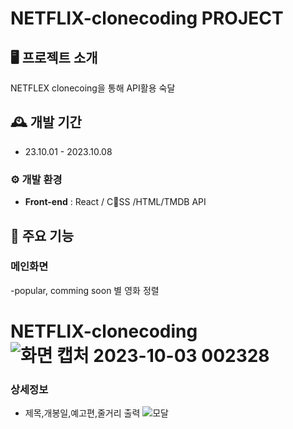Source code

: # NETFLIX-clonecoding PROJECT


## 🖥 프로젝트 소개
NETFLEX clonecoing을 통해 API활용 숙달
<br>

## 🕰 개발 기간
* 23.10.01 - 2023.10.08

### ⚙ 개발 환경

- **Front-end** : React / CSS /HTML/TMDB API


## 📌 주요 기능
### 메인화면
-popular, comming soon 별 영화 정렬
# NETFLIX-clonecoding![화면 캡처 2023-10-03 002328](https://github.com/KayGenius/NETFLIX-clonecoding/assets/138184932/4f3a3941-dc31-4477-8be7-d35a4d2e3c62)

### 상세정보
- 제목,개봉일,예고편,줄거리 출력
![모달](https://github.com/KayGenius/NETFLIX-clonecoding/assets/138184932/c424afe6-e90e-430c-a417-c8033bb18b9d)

# # # #

Problem -
Exactly the lines from the top of the listing through the line with "-popular, comming soon 별 영화 정렬", and no pictures, should be printed.

Output of the exercise -
Source code

: # NETFLIX-clonecoding PROJECT


## 🖥 프로젝트 소개
NETFLEX clonecoing을 통해 API활용 숙달
<br>

## 🕰 개발 기간
* 23.10.01 - 2023.10.08

### ⚙ 개발 환경

- **Front-end** : React / CSS /HTML/TMDB API


## 📌 주요 기능
### 메인화면
-popular, comming soon 별 영화 정렬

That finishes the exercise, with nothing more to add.